= Alexander Murison =

Scottish academic

Alexander Falconer Murison (3 March 1847 – 8 June 1934) was a Scottish academic who was professor of Roman law and jurisprudence at University College, London and at the University of Oxford. He was a prolific writer for newspapers and journals in a wide variety of subjects with comparatively few publications in his specialism of Roman Law.
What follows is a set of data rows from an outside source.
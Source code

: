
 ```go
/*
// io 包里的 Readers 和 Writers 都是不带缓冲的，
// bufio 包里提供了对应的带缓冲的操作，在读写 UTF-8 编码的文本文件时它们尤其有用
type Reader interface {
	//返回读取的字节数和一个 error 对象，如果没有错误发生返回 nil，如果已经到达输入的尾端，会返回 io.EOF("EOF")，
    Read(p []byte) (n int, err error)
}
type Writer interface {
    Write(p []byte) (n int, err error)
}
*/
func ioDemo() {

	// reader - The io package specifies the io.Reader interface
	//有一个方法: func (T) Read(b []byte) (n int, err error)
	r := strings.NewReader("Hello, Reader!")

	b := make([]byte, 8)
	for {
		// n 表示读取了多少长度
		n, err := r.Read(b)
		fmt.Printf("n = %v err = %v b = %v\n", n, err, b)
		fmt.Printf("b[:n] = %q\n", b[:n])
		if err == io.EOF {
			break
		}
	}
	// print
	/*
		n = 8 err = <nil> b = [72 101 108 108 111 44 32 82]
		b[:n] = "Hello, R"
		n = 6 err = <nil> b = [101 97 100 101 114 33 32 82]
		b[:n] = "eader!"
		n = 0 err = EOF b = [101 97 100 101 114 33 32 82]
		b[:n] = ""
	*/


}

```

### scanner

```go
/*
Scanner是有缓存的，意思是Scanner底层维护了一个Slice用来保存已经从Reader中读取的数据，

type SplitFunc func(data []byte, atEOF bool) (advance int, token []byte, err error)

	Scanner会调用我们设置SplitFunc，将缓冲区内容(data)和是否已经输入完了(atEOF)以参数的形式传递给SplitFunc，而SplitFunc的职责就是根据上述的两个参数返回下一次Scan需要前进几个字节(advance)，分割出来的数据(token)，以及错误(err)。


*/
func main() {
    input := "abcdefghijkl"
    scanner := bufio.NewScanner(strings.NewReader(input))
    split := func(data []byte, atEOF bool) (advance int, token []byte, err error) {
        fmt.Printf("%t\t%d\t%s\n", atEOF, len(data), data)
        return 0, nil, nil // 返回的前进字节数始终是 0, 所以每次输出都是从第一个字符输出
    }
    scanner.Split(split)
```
He collated the text of Theophilus' Greek paraphrasis of Justinian's Institutes but failed to finish his extensive work in this field. However, his translation of Theophilus was published in 2010 as the parallel English text accompanying the Greek in the new edition. He also wrote two biographical works in Scottish history: Sir William Wallace (1898) and King Robert the Bruce (1899) in the Famous Scots Series published by Oliphant, Anderson and Ferrier. Lack of money took him into journalism and he was editor of the Educational Times (now the Times Educational Supplement) from 1902 to 1912 and on the staff of the Daily Chronicle. He even had time to enter politics and he stood as a Liberal Party candidate in at least three General Elections: for the Glasgow and Aberdeen Universities constituency in 1906 and for the Glasgow Central constituency in January 1910 and December 1910, and lost on all three occasions to a Conservative candidate.

He died on 8 June 1934 at his home in Clapham Common, London.

==Origins in Scotland==
Murison was born at New Deer, Aberdeenshire, Scotland on 3 March 1847. He was born to a crofting family and looked after cattle as a boy. He won a bursary to Aberdeen Grammar School where he excelled and won a scholarship to the University of Aberdeen. After achieving a first class honours M.A. degree in classics, he returned to his old school and was an English Master there from 1869 to 1876. He married Elizabeth Logan in 1870 and they had two children, Alexander Logan (1871–1948) and Sir James William Murison (1872–1945), who became Chief Justice of the Straits Settlements.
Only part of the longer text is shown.